▶ **Prompt**: Everything below from the line with "1·2·3 · · ·(n−1) = (n−1)!" through the line with "#### Shared Memory and Memcap" must be retyped exactly, except the pictures.

▶ **Data for review**:
● ● ● ● ● ● ●

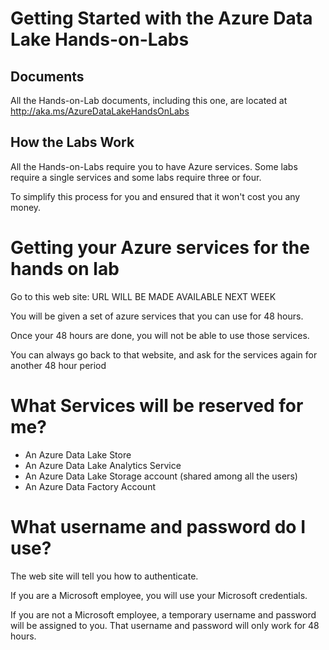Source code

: # Getting Started with the Azure Data Lake Hands-on-Labs

## Documents

All the Hands-on-Lab documents, including this one, are located at http://aka.ms/AzureDataLakeHandsOnLabs

## How the Labs Work

All the Hands-on-Labs require you to have Azure services. Some labs require a single services and some labs require three or four. 

To simplify this process for you and ensured that it won't cost you any money.

# Getting your Azure services for the hands on lab 

Go to this web site: URL WILL BE MADE AVAILABLE NEXT WEEK

You will be given a set of azure services that you can use for 48 hours.

Once your 48 hours are done, you will not be able to use those services.

You can always go back to that website, and ask for the services again for another 48 hour period

# What Services will be reserved for me?

- An Azure Data Lake Store
- An Azure Data Lake Analytics Service
- An Azure Data Lake Storage account (shared among all the users)
- An Azure Data Factory Account

# What username and password do I use?

The web site will tell you how to authenticate.

If you are a Microsoft employee, you will use your Microsoft credentials.

If you are not a Microsoft employee, a temporary username and password will be assigned to you. That username and password will only work for 48 hours.

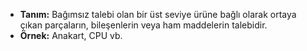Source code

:- **Tanım:** Bağımsız talebi olan bir üst seviye ürüne bağlı olarak ortaya çıkan parçaların, bileşenlerin veya ham maddelerin talebidir.
- **Örnek:** Anakart, CPU vb.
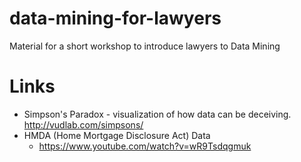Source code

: # data-mining-for-lawyers
Material for a short workshop to introduce lawyers to Data Mining

# Links

* Simpson's Paradox - visualization of how data can be deceiving. http://vudlab.com/simpsons/
* HMDA (Home Mortgage Disclosure Act) Data
  * https://www.youtube.com/watch?v=wR9Tsdqgmuk
 

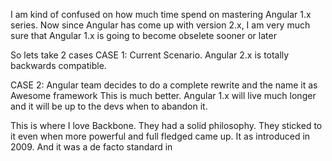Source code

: 

I am kind of confused on how much time spend on mastering Angular 1.x series.
Now since Angular has come up with version 2.x, I am very much sure that Angular 1.x
is going to become obselete sooner or later

So lets take 2 cases
CASE 1: Current Scenario. Angular 2.x is totally backwards compatible.

CASE 2: Angular team decides to do a complete rewrite and the name it as Awesome framework
This is much better. Angular 1.x will live much longer and it will be up to the devs when to abandon it.

This is where I love Backbone. They had a solid philosophy. They sticked to it even when
more powerful and full fledged came up. It as introduced in 2009. And it was a de facto standard
in 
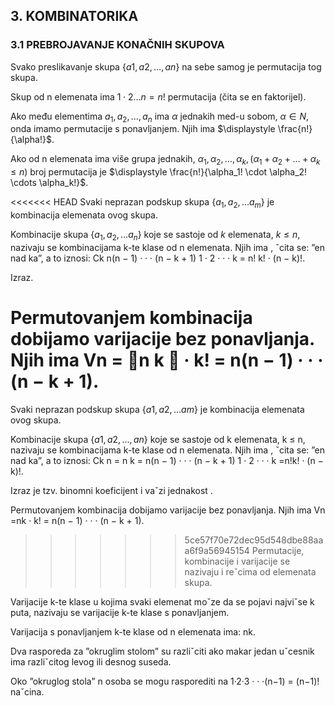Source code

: ## 3. KOMBINATORIKA

### 3.1 PREBROJAVANJE KONAČNIH SKUPOVA

Svako preslikavanje skupa $\{a1, a2,  \dots , an\}$ na sebe samog je permutacija tog skupa.

Skup od n elemenata ima $1\cdot2\dots n = n!$ permutacija (čita se en faktorijel).

Ako među elementima $a_1, a_2, \dots, a_n$ ima $\alpha$ jednakih med-u sobom, $\alpha \in N$, onda imamo permutacije s ponavljanjem. Njih ima $\displaystyle \frac{n!}{\alpha!}$.

Ako od n elemenata ima više grupa jednakih, $α_1, α_2,\dots, α_k, (α_1 + α_2 + \dots + α_k \le n)$ broj permutacija je   $\displaystyle \frac{n!}{\alpha_1! \cdot \alpha_2! \cdots  \alpha_k!}$.

<<<<<<< HEAD
Svaki neprazan podskup skupa $\{a_1, a_2, \dots a_m\}$ je kombinacija elemenata ovog skupa.

Kombinacije skupa $\{a_1, a_2, \dots a_n\}$ koje se sastoje od $k$ elemenata, $k \le n$,
nazivaju se kombinacijama k-te klase od n elemenata. Njih ima , ˇcita se: ”en
nad ka”, a to iznosi: Ck n(n − 1) · · · (n − k + 1) 1 · 2 · · · k = n! k! · (n − k)!.

Izraz.

Permutovanjem kombinacija dobijamo varijacije bez ponavljanja. Njih ima
Vn =
n
k

· k! = n(n − 1) · · · (n − k + 1).
=======


Svaki neprazan podskup skupa $\{a1, a2, . . .am\}$ je kombinacija elemenata ovog
skupa.

Kombinacije skupa $\{a1, a2, . . . , an\}$ koje se sastoje od k elemenata, k ≤ n, nazivaju se kombinacijama k-te klase od n elemenata. Njih ima
, ˇcita se: ”en
nad ka”, a to iznosi: Ck
n = n k = n(n − 1) · · · (n − k + 1) 1 · 2 · · · k
=n!k! · (n − k)!.


Izraz je tzv. binomni koeficijent i vaˇzi jednakost
  .

Permutovanjem kombinacija dobijamo varijacije bez ponavljanja. Njih ima Vn =nk · k! = n(n − 1) · · · (n − k + 1).

>>>>>>> 5ce57f70e72dec95d548dbe88aaa6f9a56945154
Permutacije, kombinacije i varijacije se nazivaju i reˇcima od elemenata skupa.

Varijacije k-te klase u kojima svaki elemenat moˇze da se pojavi najviˇse k puta,
nazivaju se varijacije k-te klase s ponavljanjem. 

Varijacija s ponavljanjem k-te klase
od n elemenata ima: nk.

Dva rasporeda za ”okruglim stolom” su razliˇciti ako makar jedan uˇcesnik ima
razliˇcitog levog ili desnog suseda.

Oko ”okruglog stola” n osoba se mogu rasporediti na 1·2·3 · · ·(n−1) = (n−1)!
naˇcina.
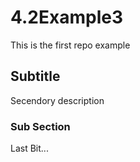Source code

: # 4.2Example3
This is the first repo example 
## Subtitle
Secendory description 
### Sub Section
Last Bit...
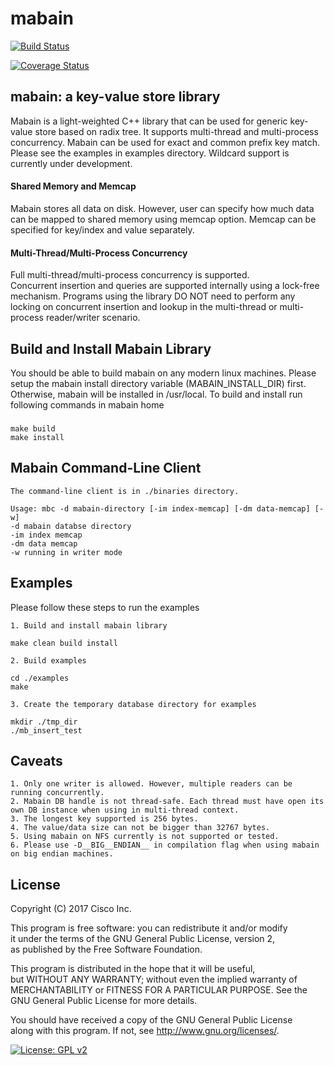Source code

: # mabain

[![Build Status](https://travis-ci.org/spadalkar/mabain.svg?branch=master)](https://travis-ci.org/spadalkar/mabain)

[![Coverage Status](https://coveralls.io/repos/github/spadalkar/mabain/badge.svg)](https://coveralls.io/github/spadalkar/mabain)

## mabain: a key-value store library

Mabain is a light-weighted C++ library that can be used for generic
key-value store based on radix tree. It supports multi-thread and multi-process concurrency.
Mabain can be used for exact and common prefix key match. Please see the examples in
examples directory. Wildcard support is currently under development.

#### Shared Memory and Memcap

Mabain stores all data on disk. However, user can specify how much data can be
mapped to shared memory using memcap option. Memcap can be specified for key/index
and value separately.

#### Multi-Thread/Multi-Process Concurrency

Full multi-thread/multi-process concurrency is supported.  
Concurrent insertion and queries are supported internally using a lock-free mechanism.
Programs using the library DO NOT need to perform any locking on concurrent insertion
and lookup in the multi-thread or multi-process reader/writer scenario.

## Build and Install Mabain Library

You should be able to build mabain on any modern linux machines. Please setup the mabain
install directory variable (MABAIN_INSTALL_DIR) first. Otherwise, mabain will be installed
in /usr/local. To build and install run following commands in mabain home 
###
    make build  
    make install  

## Mabain Command-Line Client

    The command-line client is in ./binaries directory.

    Usage: mbc -d mabain-directory [-im index-memcap] [-dm data-memcap] [-w]
	-d mabain databse directory
	-im index memcap
	-dm data memcap
	-w running in writer mode

## Examples

Please follow these steps to run the examples  

    1. Build and install mabain library

	make clean build install
	
    2. Build examples 
	
	cd ./examples
	make
	
    3. Create the temporary database directory for examples
	
	mkdir ./tmp_dir  
	./mb_insert_test  

## Caveats

    1. Only one writer is allowed. However, multiple readers can be running concurrently.  
    2. Mabain DB handle is not thread-safe. Each thread must have open its own DB instance when using in multi-thread context.
    3. The longest key supported is 256 bytes.  
    4. The value/data size can not be bigger than 32767 bytes.  
    5. Using mabain on NFS currently is not supported or tested.  
    6. Please use -D__BIG__ENDIAN__ in compilation flag when using mabain on big endian machines.

## License

Copyright (C) 2017 Cisco Inc.  
 
This program is free software: you can redistribute it and/or  modify  
it under the terms of the GNU General Public License, version 2,  
as published by the Free Software Foundation.  

This program is distributed in the hope that it will be useful,  
but WITHOUT ANY WARRANTY; without even the implied warranty of  
MERCHANTABILITY or FITNESS FOR A PARTICULAR PURPOSE.  See the  
GNU General Public License for more details.  

You should have received a copy of the GNU General Public License  
along with this program.  If not, see <http://www.gnu.org/licenses/>.

[![License: GPL v2](https://img.shields.io/badge/License-GPL%20v2-blue.svg)](https://www.gnu.org/licenses/old-licenses/gpl-2.0.en.html)

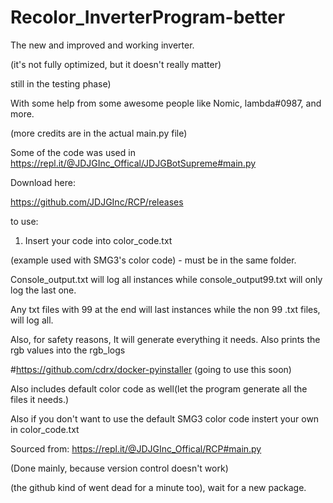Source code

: # Recolor_InverterProgram-better
The new and improved and working inverter.

(it's not fully optimized, but it doesn't really matter)

still in the testing phase)

With some help from some awesome people like Nomic, lambda#0987, and more.

(more credits are in the actual main.py file)

Some of the code was used in https://repl.it/@JDJGInc_Offical/JDJGBotSupreme#main.py

Download here:

https://github.com/JDJGInc/RCP/releases

to use:

1. Insert your code into color_code.txt

(example used with SMG3's color code) - must be in the same folder.

Console_output.txt will log all instances while console_output99.txt will only log the last one.

Any txt files with 99 at the end will last instances while the non 99 .txt files, will log all.

Also, for safety reasons, It will generate everything it needs. Also prints the rgb values into the rgb_logs

#https://github.com/cdrx/docker-pyinstaller
(going to use this soon)

Also includes default color code as well(let the program generate all the files it needs.)

Also if you don't want to use the default SMG3 color code instert your own in color_code.txt

Sourced from: https://repl.it/@JDJGInc_Offical/RCP#main.py

(Done mainly, because version control doesn't work)

(the github kind of went dead for a minute too), wait for a new package.
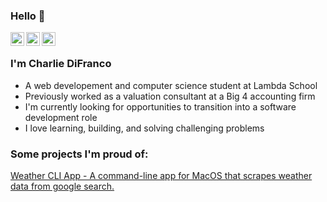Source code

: ### Hello 👋

<a href="https://www.linkedin.com/in/charlie-difranco/">
  <img align="left" alt="Charlie's LinkedIn" width="22px" src="https://cdn.jsdelivr.net/npm/simple-icons@v3/icons/linkedin.svg" />
</a>

<a href="https://github.com/cdifranco1/">
  <img align="left" alt="Charlie's Github" width="22px" src="https://cdn.jsdelivr.net/npm/simple-icons@v3/icons/github.svg" />
</a>

<a href="https://leetcode.com/cdifranco/">
  <img align="left" alt="Charlie's Leetcode" width="22px" src="https://cdn.jsdelivr.net/npm/simple-icons@v3/icons/leetcode.svg" />
</a>

<br />

### I'm Charlie DiFranco
- A web developement and computer science student at Lambda School
- Previously worked as a valuation consultant at a Big 4 accounting firm
- I'm currently looking for opportunities to transition into a software development role
- I love learning, building, and solving challenging problems


### Some projects I'm proud of:
<a href="https://github.com/cdifranco1/weather_cli">
  <span>Weather CLI App - A command-line app for MacOS that scrapes weather data from google search.</span>
</a>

● ● ● ● ● ● ●

▶ **Result**:
Oko ”okruglog stola” n osoba se mogu rasporediti na 1·2·3 · · ·(n−1) = (n−1)!
naˇcina.
Source code

: # 4.2Example3
This is the first repo example 
## Subtitle
Secendory description 
### Sub Section
Last Bit...
Source code

: # mabain

[![Build Status](https://travis-ci.org/spadalkar/mabain.svg?branch=master)](https://travis-ci.org/spadalkar/mabain)

[![Coverage Status](https://coveralls.io/repos/github/spadalkar/mabain/badge.svg)](https://coveralls.io/github/spadalkar/mabain)

## mabain: a key-value store library

Mabain is a light-weighted C++ library that can be used for generic
key-value store based on radix tree. It supports multi-thread and multi-process concurrency.
Mabain can be used for exact and common prefix key match. Please see the examples in
examples directory. Wildcard support is currently under development.

#### Shared Memory and Memcap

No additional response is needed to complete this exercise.